Empezamos a ver también que otras formas de crear negocios son posibles — que los unicornios no son ni los únicos, ni el mejor camino de emprender o de medir la salud de un ecosistema emprendedor. En los últimos años ha empezado a aparecer toda una nueva fauna de metáforas emprendedoras: están por un lado las cebras, empresas que priorizan el construir modelos sostenibles hacia sus usuarios y empleados; o por otro lado los camellos, que optimizan su modelo para la resiliencia y la adaptabilidad. Se puede emprender de diferentes maneras, y en un mercado como el que estamos se vuelve más importante tener una variedad de modelos que podamos tomar como inspiración.
¿Y ahora qué pasará con la innovación?
En tiempos difíciles e inciertos, es completamente razonable volverse cauteloso. Hace demasiado sentido. Los inversionistas se ponen nerviosos y prefieren tomarse su tiempo y calcular sus movidas. Las empresas se ponen conservadoras en sus proyecciones y postergan sus apuestas más arriesgadas hasta que pase la tormenta.
Las crisis se vuelven así profecías autocumplidas: ante la expectativa de tiempos difíciles, la precaución; debido a la precaución, el frenazo y los tiempos difíciles.
Este reporte quiere darse el atrevimiento de ver las cosas de otra manera. De sugerir que en tiempos difíciles, lo que tenemos que hacer es seguir innovando — especialmente en América Latina. Si la pandemia nos reveló algo en los últimos dos años, es que es imprescindible que repensemos y rediseñemos una serie de sistemas económicos, educativos, sanitarios, entre tantos otros. Y que ya no podemos sacarle mucho más kilometraje a seguir importando nuestras innovaciones de economías más avanzadas en el resto del mundo.
América Latina tiene que asumir la responsabilidad de imaginar, diseñar y construir su propio futuro, incluso a través de la “permacrisis” que estamos atravesando. Siempre nos las arreglamos para encontrar excusas para no invertir en nuestro propio futuro; siempre habrá buenos motivos por los cuales “no es el momento correcto”. Pero en algún momento tenemos que romper con ese ciclo si queremos subsanar las brechas de productividad y sobre todo las brechas de creatividad que aún limitan nuestro desarrollo.
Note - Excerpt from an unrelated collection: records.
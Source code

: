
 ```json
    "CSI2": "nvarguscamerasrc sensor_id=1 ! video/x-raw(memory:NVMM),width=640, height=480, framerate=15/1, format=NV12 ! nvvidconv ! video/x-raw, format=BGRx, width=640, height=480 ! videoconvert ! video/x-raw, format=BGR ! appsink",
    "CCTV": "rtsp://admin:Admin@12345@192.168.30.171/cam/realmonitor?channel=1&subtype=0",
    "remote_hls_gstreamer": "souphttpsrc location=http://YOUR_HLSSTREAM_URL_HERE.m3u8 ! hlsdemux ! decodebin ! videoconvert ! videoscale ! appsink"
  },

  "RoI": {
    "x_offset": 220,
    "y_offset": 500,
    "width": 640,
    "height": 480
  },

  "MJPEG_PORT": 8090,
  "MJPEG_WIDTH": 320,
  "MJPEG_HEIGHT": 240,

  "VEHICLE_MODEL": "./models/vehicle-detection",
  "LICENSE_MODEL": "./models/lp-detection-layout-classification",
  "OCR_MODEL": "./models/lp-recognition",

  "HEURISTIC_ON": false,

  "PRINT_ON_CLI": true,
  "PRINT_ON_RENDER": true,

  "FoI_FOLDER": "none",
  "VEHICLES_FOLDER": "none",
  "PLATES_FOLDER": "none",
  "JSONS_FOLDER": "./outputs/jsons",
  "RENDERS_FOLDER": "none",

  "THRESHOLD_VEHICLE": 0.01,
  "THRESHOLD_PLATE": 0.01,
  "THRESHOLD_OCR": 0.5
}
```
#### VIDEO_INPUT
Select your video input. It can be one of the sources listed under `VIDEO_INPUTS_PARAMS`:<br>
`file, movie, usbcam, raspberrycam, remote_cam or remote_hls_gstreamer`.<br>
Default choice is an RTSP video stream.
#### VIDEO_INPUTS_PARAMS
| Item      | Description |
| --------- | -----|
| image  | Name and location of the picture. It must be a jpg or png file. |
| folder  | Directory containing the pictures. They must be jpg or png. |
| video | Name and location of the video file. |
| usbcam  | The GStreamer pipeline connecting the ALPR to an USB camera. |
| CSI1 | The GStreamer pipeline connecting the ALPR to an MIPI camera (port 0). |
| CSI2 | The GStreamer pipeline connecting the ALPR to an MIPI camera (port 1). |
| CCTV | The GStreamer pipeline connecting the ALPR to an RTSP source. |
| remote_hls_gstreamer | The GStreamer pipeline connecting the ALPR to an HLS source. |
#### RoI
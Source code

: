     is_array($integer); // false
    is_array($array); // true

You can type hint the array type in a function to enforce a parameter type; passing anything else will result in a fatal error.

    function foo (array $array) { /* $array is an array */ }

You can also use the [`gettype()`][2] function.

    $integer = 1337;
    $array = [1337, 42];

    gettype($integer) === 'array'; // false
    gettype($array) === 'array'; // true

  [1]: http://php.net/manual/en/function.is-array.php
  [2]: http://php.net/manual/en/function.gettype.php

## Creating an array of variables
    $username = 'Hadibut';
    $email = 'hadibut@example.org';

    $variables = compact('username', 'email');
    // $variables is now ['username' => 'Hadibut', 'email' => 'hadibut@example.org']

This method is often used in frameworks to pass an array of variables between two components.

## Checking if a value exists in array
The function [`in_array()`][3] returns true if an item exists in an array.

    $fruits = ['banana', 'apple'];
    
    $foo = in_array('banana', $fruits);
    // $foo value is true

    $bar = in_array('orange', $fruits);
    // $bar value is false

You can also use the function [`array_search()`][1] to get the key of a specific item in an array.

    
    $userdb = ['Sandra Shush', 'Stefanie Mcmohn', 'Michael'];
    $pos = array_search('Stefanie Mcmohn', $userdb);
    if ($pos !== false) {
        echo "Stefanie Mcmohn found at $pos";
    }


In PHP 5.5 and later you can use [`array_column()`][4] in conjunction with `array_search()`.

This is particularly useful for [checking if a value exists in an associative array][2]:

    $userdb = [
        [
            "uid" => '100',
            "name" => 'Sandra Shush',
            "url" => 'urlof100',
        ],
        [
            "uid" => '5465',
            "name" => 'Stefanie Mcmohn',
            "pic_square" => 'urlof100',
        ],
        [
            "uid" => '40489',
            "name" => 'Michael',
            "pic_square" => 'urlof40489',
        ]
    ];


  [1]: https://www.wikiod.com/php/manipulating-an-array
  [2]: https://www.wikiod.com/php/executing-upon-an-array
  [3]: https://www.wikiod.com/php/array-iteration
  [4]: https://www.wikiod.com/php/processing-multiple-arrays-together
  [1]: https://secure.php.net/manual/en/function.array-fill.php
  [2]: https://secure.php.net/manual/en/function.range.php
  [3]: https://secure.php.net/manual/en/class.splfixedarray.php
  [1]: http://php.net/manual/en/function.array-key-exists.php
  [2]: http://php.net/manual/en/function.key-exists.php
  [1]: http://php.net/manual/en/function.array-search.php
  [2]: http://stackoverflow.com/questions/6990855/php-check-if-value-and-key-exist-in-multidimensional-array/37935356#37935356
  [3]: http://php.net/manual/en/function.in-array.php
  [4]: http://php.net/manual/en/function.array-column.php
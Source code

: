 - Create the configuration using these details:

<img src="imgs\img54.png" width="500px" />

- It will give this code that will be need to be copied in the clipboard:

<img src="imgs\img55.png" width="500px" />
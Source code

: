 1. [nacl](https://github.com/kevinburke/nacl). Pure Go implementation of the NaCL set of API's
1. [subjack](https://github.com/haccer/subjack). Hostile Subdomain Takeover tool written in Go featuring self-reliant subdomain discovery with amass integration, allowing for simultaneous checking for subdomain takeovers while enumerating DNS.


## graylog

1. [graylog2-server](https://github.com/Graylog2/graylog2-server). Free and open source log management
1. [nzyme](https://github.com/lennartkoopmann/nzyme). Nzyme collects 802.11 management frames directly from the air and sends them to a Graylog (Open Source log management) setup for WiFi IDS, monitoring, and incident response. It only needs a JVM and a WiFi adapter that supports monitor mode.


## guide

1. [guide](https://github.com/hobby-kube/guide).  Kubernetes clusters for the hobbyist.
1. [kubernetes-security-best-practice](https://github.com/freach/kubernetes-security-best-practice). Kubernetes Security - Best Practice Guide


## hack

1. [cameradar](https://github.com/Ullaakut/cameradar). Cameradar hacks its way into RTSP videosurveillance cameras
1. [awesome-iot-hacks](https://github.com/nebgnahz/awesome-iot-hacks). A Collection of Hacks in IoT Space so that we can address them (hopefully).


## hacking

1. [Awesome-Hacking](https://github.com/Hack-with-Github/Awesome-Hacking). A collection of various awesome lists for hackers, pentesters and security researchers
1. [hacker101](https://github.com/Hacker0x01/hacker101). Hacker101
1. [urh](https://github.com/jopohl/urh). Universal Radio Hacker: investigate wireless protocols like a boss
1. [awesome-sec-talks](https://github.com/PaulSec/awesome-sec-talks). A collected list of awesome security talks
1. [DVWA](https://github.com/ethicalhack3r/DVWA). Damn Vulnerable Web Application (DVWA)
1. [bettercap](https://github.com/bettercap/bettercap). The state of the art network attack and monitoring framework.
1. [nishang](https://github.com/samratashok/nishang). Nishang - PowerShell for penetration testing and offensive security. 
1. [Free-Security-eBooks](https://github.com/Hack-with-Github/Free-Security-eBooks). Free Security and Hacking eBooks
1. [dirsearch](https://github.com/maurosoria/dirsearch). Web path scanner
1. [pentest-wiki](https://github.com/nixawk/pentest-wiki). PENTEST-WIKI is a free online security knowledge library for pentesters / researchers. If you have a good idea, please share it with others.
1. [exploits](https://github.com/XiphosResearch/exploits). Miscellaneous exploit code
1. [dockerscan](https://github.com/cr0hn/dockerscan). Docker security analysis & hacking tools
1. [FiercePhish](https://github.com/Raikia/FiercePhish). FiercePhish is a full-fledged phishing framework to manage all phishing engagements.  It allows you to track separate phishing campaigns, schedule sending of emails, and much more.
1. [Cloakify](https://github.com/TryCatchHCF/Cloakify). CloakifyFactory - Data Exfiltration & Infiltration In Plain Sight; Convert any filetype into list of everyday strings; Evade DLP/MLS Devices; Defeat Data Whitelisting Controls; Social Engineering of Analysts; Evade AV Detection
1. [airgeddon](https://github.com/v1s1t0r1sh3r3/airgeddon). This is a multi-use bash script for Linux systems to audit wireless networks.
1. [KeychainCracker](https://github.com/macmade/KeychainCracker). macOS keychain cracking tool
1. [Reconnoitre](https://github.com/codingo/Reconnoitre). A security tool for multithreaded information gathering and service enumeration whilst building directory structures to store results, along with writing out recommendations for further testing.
Tenemos que seguir innovando incluso a través de la permacrisis, a través del frío del largo invierno — pero tenemos que saber también adaptarnos al contexto y encontrar maneras diferentes de innovar que respondan a las oportunidades y las limitaciones de la realidad presente. No se trata de ponerse apocalíptico ni fatalista, sino todo lo contrario: se trata de enfrentarse a la incertidumbre sobre el futuro y encontrar caminos para seguir explorando. Este no es un ejercicio de futurología ni de intentar predecir qué pasará en los próximos años, sino una manera para ayudarnos a hacer mejores preguntas sobre lo que está pasando y qué tipo de futuro queremos construir desde nuestras organizaciones.
Al final esta, como todas las crisis anteriores que hemos vivido, pasará también. Y entonces tenemos que preguntarnos: cuando todo esto pase, ¿cómo queremos salir del otro lado?